Radicali.it - sito ufficiale di Radicali Italiani
Notizie Radicali, il giornale telematico di Radicali Italiani
cerca [dal 1999]


i testi dal 1955 al 1998

  RSS
gio 01 mag. 2025
[ cerca in archivio ] ARCHIVIO STORICO RADICALE
Notizie lista Pannella
Partito Radicale Rinascimento - 26 giugno 2000
Da "Il Borghese" pag. 18,19,20 02-07-2000

Sorprese

Pannella giornalista nato

Infastidito dal "Potere". Affascinato dalle "cause perse". E già ossessionato dalla "giustizia giusta". Le idee storiche del leader radicale sono nate dagli articoli scritti in gioventù per "Il Giorno". Lo rivela un libro di Valter Vecellio, che riunisce i più significativi.

di Alberto Mingardi

"Non avete idea di che cosa sia capace quest'uomo che suscita odii e amori esagerati": parola di Vittorio Feltri, che il Corriere della Sera spedì a tallonarlo per una giornata come tante di campagna elettorale. Correva l'anno 1987, per i radicali non c'era Emma Bonino, ma Cicciolina for president.

Alla fine, però, un'idea di Marco Pannella se la fanno tutti. Anche adesso che è il fantasma di se stesso, che s'è mangiato come Saturno tutti i suoi figli. Irresponsabile casinista, simpatica canaglia, ha tante facce, più o meno note. Ma ce ne mancava una: è quella del "giornalista nato".

Guardacaso, Pannella giornalista nato è il titolo del libretto curato da Valter Vecellio che riprende gli articoli del Giacinto nazionale pubblicati fra il 1961 e il '63 sul Giorno diretto da Italo Pietra. Ventiquattro corrispondenze da Parigi, scelte fra le tante confezionate in quegli anni dal leader radicale, prima dello strappo con il quotidiano milanese. Che risale a quando Pannellone s'impelagò più del necessario con la resistenza algerina. Il risultato? Perfetti scoop, pezzi veementi, ma bisognava stare attenti ai non pochi interessi della "proprietà" (l'Eni) ad Algeri e dintorni.
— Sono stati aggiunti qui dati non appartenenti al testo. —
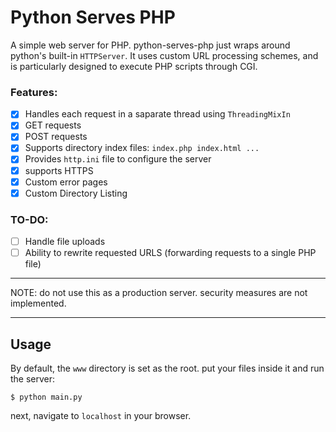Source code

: # Python Serves PHP
A simple web server for PHP. python-serves-php just wraps around python's built-in `HTTPServer`.
It uses custom URL processing schemes, and is particularly designed to execute PHP scripts through CGI.

### Features:

- [x] Handles each request in a saparate thread using `ThreadingMixIn`
- [x] GET requests
- [x] POST requests
- [x] Supports directory index files: `index.php index.html ...`
- [x] Provides `http.ini` file to configure the server
- [x] supports HTTPS
- [x] Custom error pages
- [x] Custom Directory Listing

### TO-DO:

- [ ] Handle file uploads
- [ ] Ability to rewrite requested URLS (forwarding requests to a single PHP file)

___
NOTE: do not use this as a production server. security measures are not implemented.
___

## Usage
By default, the `www` directory is set as the root. put your files inside it and run the server:

`$ python main.py`

next, navigate to `localhost` in your browser.

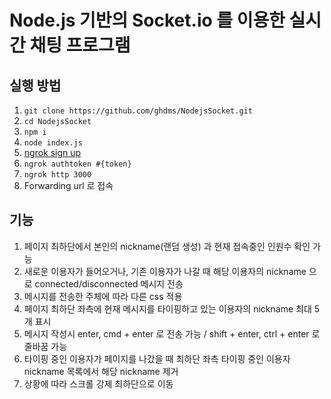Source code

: # Node.js 기반의 Socket.io 를 이용한 실시간 채팅 프로그램

## 실행 방법
1. `git clone https://github.com/ghdms/NodejsSocket.git`
2. `cd NodejsSocket`
3. `npm i`
4. `node index.js`
5. [ngrok sign up](https://dashboard.ngrok.com/get-started/setup)
6. `ngrok authtoken #{token}`
7. `ngrok http 3000`
8. Forwarding url 로 접속

## 기능
1. 페이지 최하단에서 본인의 nickname(랜덤 생성) 과 현재 접속중인 인원수 확인 가능
2. 새로운 이용자가 들어오거나, 기존 이용자가 나갈 때 해당 이용자의 nickname 으로 connected/disconnected 메시지 전송
3. 메시지를 전송한 주체에 따라 다른 css 적용
4. 페이지 최하단 좌측에 현재 메시지를 타이핑하고 있는 이용자의 nickname 최대 5개 표시
5. 메시지 작성시 enter, cmd + enter 로 전송 가능 / shift + enter, ctrl + enter 로 줄바꿈 가능
6. 타이핑 중인 이용자가 페이지를 나갔을 때 최하단 좌측 타이핑 중인 이용자 nickname 목록에서 해당 nickname 제거
7. 상황에 따라 스크롤 강제 최하단으로 이동
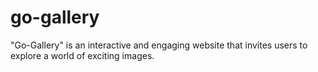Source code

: # go-gallery
"Go-Gallery" is an interactive and engaging website that invites users to explore a world of exciting images.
Vedendosi cestinare articolo dopo articolo, Pannella sbatté la porta e se ne andò. Finendo per riorganizzare il partito radicale e cominciare la lunga marcia che lo avrebbe portato all'aborto, al divorzio, a Leonardo Sciascia e Enzo Tortora, e via fino alla resurrezione e morte della Lista Bonino.

Vecellio è un altro nome storico dell'esperienza radicale: ieri capoufficio stampa a Montecitorio, oggi direttore responsabile dei Quaderni radicali dell'ex pannelliano pentito Geppi Rippa, ora tornato all'ovile. Due volte "ex". Sì, perché le amicizie di Pannella sono così. Vanno e vengono. "La vita separa. Ci si può stancare. Loro (i suoi amici, ndr), non io" diceva a Mauro Suttora, che gli ha dedicato una monografia: Pannella, i segreti di un istrione.

Non era un segreto, ma un episodio quasi dimenticato quell'inizio di carriera al Giorno cui Vecellio vuol rendere giustizia. Mettendo i puntini sulle "i", scrive che "lui, se glielo chiedete, vi dirà addirittura di credere di non saper scrivere bene; e di provare una sorta di fastidio a rileggersi. Bene: gli articoli pubblicati sul Giorno smentiscono clamorosamente questa sua affermazione".

Ovviamente, il "bello scrivere" è un po' come l'araba fenice: cosa sia ciascun lo dice, dove stia nessun lo sa. E visto che è tanto difficile pure in questo caso mettersi d'accordo (eccezion fatta per la prosa del sempreverde Montanelli), lasciamo stare.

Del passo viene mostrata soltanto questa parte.